Posterior Predictive Checks
Posterior predictive checks (PPCs) are a fundamental tool in Bayesian analysis. They let you ask: “If I repeatedly drew new data from my model, would it look like the data I actually observed?” If the answer is yes, your model is consistent with the data. If no, something is wrong.
This tutorial teaches you how to perform meaningful posterior predictive checks using brms and bayesplot, with practical examples you can apply to your own models.
The Intuition Behind PPCs
The core idea is straightforward. After fitting a Bayesian model, you have a full posterior distribution—not just point estimates. Each draw from this posterior represents a plausible set of parameters that could have generated your data.
A posterior predictive check works like this:
- Draw a parameter vector from the posterior
- Use those parameters to simulate new data
- Compare the simulated data to your actual observations
If the real data looks like a typical outcome from the model, you’re in good shape. If the real data looks unusual compared to what the model typically produces, your model is missing something important.

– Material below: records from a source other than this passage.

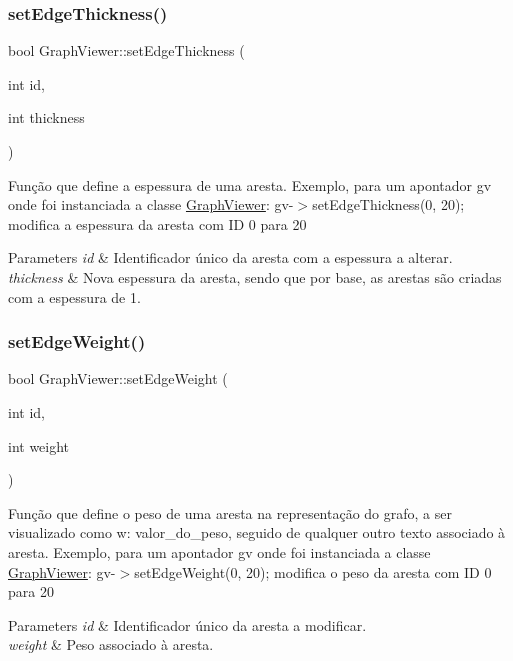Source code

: \subsubsection{\texorpdfstring{set\+Edge\+Thickness()}{setEdgeThickness()}}
{\footnotesize\ttfamily bool Graph\+Viewer\+::set\+Edge\+Thickness (\begin{DoxyParamCaption}\item[{int}]{id,  }\item[{int}]{thickness }\end{DoxyParamCaption})}

Função que define a espessura de uma aresta. Exemplo, para um apontador gv onde foi instanciada a classe \hyperlink{class_graph_viewer}{Graph\+Viewer}\+: gv-\/$>$set\+Edge\+Thickness(0, 20); modifica a espessura da aresta com ID 0 para 20


\begin{DoxyParams}{Parameters}
{\em id} & Identificador único da aresta com a espessura a alterar. \\
\hline
{\em thickness} & Nova espessura da aresta, sendo que por base, as arestas são criadas com a espessura de 1. \\
\hline
\end{DoxyParams}
\hypertarget{class_graph_viewer_ac211de009a0afe2e6d44f4f8d030a2cc}{}\label{class_graph_viewer_ac211de009a0afe2e6d44f4f8d030a2cc} 
\subsubsection{\texorpdfstring{set\+Edge\+Weight()}{setEdgeWeight()}}
{\footnotesize\ttfamily bool Graph\+Viewer\+::set\+Edge\+Weight (\begin{DoxyParamCaption}\item[{int}]{id,  }\item[{int}]{weight }\end{DoxyParamCaption})}

Função que define o peso de uma aresta na representação do grafo, a ser visualizado como w\+: valor\+\_\+do\+\_\+peso, seguido de qualquer outro texto associado à aresta. Exemplo, para um apontador gv onde foi instanciada a classe \hyperlink{class_graph_viewer}{Graph\+Viewer}\+: gv-\/$>$set\+Edge\+Weight(0, 20); modifica o peso da aresta com ID 0 para 20


\begin{DoxyParams}{Parameters}
{\em id} & Identificador único da aresta a modificar. \\
\hline
{\em weight} & Peso associado à aresta. \\
\hline
\end{DoxyParams}
\hypertarget{class_graph_viewer_a8b542d7e09e81a45a74760c19233beb0}{}\label{class_graph_viewer_a8b542d7e09e81a45a74760c19233beb0} 
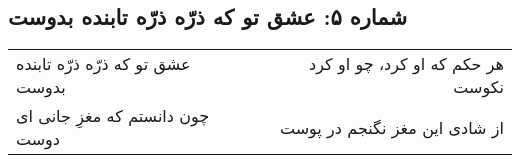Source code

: \begin{center}
\section*{شماره ۵: عشق تو که ذرّه ذرّه تابنده بدوست}
\label{sec:005}
\begin{longtable}{l p{0.5cm} r}
عشق تو که ذرّه ذرّه تابنده بدوست
&&
هر حکم که او کرد، چو او کرد نکوست
\\
چون دانستم که مغزِ جانی ای دوست
&&
از شادی این مغز نگنجم در پوست
\\
\end{longtable}
\end{center}
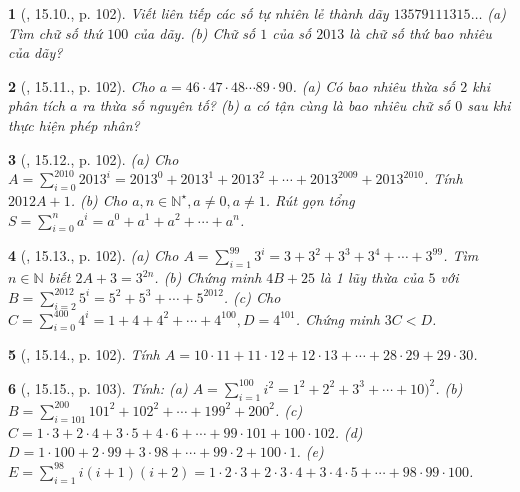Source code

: \documentclass{article}
\newtheorem{baitoan}{}
\begin{document}
\begin{baitoan}[\cite{TLCT_THCS_Toan_6_so_hoc}, 15.10., p. 102]
	Viết liên tiếp các số tự nhiên lẻ thành dãy $13579111315\ldots$ (a) Tìm chữ số thứ $100$ của dãy. (b) Chữ số $1$ của số $2013$ là chữ số thứ bao nhiêu của dãy?
\end{baitoan}

\begin{baitoan}[\cite{TLCT_THCS_Toan_6_so_hoc}, 15.11., p. 102]
	Cho $a = 46\cdot47\cdot48\cdots89\cdot90$. (a) Có bao nhiêu thừa số $2$ khi phân tích $a$ ra thừa số nguyên tố? (b) $a$ có tận cùng là bao nhiêu chữ số $0$ sau khi thực hiện phép nhân?
\end{baitoan}

\begin{baitoan}[\cite{TLCT_THCS_Toan_6_so_hoc}, 15.12., p. 102]
	(a) Cho $A = \sum_{i=0}^{2010} 2013^i = 2013^0 + 2013^1 + 2013^2 + \cdots + 2013^{2009} + 2013^{2010}$. Tính $2012A + 1$. (b) Cho $a,n\in\mathbb{N}^\star,a\ne0,a\ne1$. Rút gọn tổng $S = \sum_{i=0}^n a^i = a^0 + a^1 + a^2 + \cdots + a^n$.
\end{baitoan}

\begin{baitoan}[\cite{TLCT_THCS_Toan_6_so_hoc}, 15.13., p. 102]
	(a) Cho $A = \sum_{i=1}^{99} 3^i = 3 + 3^2 + 3^3 + 3^4 + \cdots + 3^{99}$. Tìm $n\in\mathbb{N}$ biết $2A + 3 = 3^{2n}$. (b) Chứng minh $4B + 25$ là 1 lũy thừa của $5$ với $B = \sum_{i=2}^{2012} 5^i = 5^2 + 5^3 + \cdots + 5^{2012}$. (c) Cho $C = \sum_{i=0}^{400} 4^i = 1 + 4 + 4^2 + \cdots + 4^{100},D = 4^{101}$. Chứng minh $3C < D$.
\end{baitoan}

\begin{baitoan}[\cite{TLCT_THCS_Toan_6_so_hoc}, 15.14., p. 102]
	Tính $A = 10\cdot11 + 11\cdot12 + 12\cdot13 + \cdots + 28\cdot29 + 29\cdot30$.
\end{baitoan}

\begin{baitoan}[\cite{TLCT_THCS_Toan_6_so_hoc}, 15.15., p. 103]
	Tính: (a) $A = \sum_{i=1}^{100} i^2 = 1^2 + 2^2 + 3^3 + \cdots + 10)^2$. (b) $B = \sum_{i=101}^{200} 101^2 + 102^2 + \cdots + 199^2 + 200^2$. (c) $C = 1\cdot3 + 2\cdot4 + 3\cdot5 + 4\cdot6 + \cdots + 99\cdot101 + 100\cdot102$. (d) $D = 1\cdot100 + 2\cdot99 + 3\cdot98 + \cdots + 99\cdot2 + 100\cdot1$. (e) $E = \sum_{i=1}^{98} i(i + 1)(i + 2) = 1\cdot2\cdot3 + 2\cdot3\cdot4 + 3\cdot4\cdot5 + \cdots + 98\cdot99\cdot100$.
\end{baitoan}
\end{document}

Setting Up Your Environment
# Required packages
install.packages(c("brms", "bayesplot", "ggplot2", "tidybayes"))
library(brms)
library(bayesplot)
library(ggplot2)
library(tidybayes)
For this tutorial, we’ll use the familiar mtcars dataset, fitting a model to predict fuel efficiency:
# Fit a simple model for demonstration
model <- brm(
mpg ~ wt + cyl + hp,
data = mtcars,
family = gaussian(),
chains = 4,
seed = 123,
refresh = 0
)
Basic Posterior Predictive Checks
The pp_check Function
bayesplot provides the pp_check function for quick visual checks:
# Most basic PPC: compare observed y to simulated y's
pp_check(model)
This plots your actual data (one dot per observation) overlaid on a distribution of simulated datasets from the posterior. If your model fits well, the observed data should fall in the middle of the simulated distribution.
Types of PPC Plots
bayesplot offers several PPC plot styles:
# Histogram overlay
pp_check(model, type = "hist", n = 100)
# Scatter: observed vs predicted mean
pp_check(model, type = "scatter")
# Scatter: observed vs predicted with intervals
pp_check(model, type = "scatter_avg")
# Rootogram (counts)
pp_check(model, type = "rootogram")
Interpreting the Plots
The key question is: do your observations look plausible under the model?
- Good fit: Observations fall in the bulk of the simulated distribution
- Poor fit: Observations cluster in the tails or outside the simulated range
For example, if you see extreme outliers in your data that the model never reproduces, that’s a clear signal your model needs improvement.
Test Statistics as PPCs
Beyond visual checks, you can use test statistics to quantify model fit.
Defining Test Statistics
A test statistic (or discrepancy measure) summarizes some aspect of your data. Common choices include:
# Example test statistics
mean(mtcars$mpg) # Sample mean
sd(mtcars$mpg) # Sample standard deviation
max(mtcars$mpg) # Maximum value
sum(mtcars$mpg < 15) # Count of low mpg cars
Comparing Observed to Simulated
# Get posterior predictive samples
yrep <- predict(model)
# Calculate test statistic for each simulated dataset
test_stat <- apply(yrep, 1, mean) # Mean for each simulated dataset
# Observed test statistic
obs_stat <- mean(mtcars$mpg)
# Visualize
ggplot() +
geom_histogram(aes(test_stat), bins = 30, fill = "steelblue", alpha = 0.7) +
geom_vline(aes(xintercept = obs_stat), color = "red", linewidth = 2) +
labs(
title = "Posterior Predictive Check: Sample Mean",
x = "Simulated Mean MPG",
y = "Frequency"
)
The red line shows where your observed data falls. If it’s in the tails of the distribution, your model systematically mispredicts the mean.
Formal Test Statistics
For a more formal approach, calculate the proportion of simulated datasets with test statistics more extreme than observed:
# Bayesian p-value
p_value <- mean(test_stat >= obs_stat)
# Two-sided p-value
p_value_two_sided <- mean(abs(test_stat - mean(test_stat)) >=
abs(obs_stat - mean(test_stat)))
# Ideal: p-value around 0.5
# Suspicious: p-value near 0 or 1
cat("One-sided p-value:", p_value, "\n")
cat("Two-sided p-value:", p_value_two_sided, "\n")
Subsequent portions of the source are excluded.